Task to complete: Starting with the line that contains "each npmjs packages." and stopping after the line that contains "it manually then", return each line below exactly as written, with no others.

Start of Block

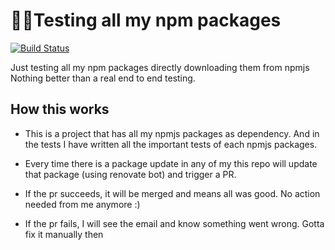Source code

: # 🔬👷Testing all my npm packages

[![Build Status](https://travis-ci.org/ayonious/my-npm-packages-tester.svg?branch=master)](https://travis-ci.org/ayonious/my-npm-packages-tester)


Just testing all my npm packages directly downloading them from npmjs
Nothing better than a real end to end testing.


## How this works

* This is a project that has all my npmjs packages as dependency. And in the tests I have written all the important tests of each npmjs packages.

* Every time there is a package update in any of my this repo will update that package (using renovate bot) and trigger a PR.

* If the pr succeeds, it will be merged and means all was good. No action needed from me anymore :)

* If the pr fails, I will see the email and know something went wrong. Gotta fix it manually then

End of Block
Start of Block

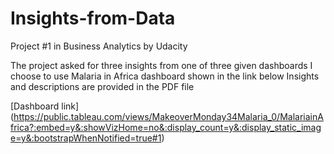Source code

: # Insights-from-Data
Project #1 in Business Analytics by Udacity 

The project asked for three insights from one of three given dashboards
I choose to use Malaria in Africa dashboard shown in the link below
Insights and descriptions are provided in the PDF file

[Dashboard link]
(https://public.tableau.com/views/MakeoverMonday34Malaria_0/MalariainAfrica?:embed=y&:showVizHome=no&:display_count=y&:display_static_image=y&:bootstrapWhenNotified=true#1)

End of Block

Task result:
* This is a project that has all my npmjs packages as dependency. And in the tests I have written all the important tests of each npmjs packages.

* Every time there is a package update in any of my this repo will update that package (using renovate bot) and trigger a PR.

* If the pr succeeds, it will be merged and means all was good. No action needed from me anymore :)

* If the pr fails, I will see the email and know something went wrong. Gotta fix it manually then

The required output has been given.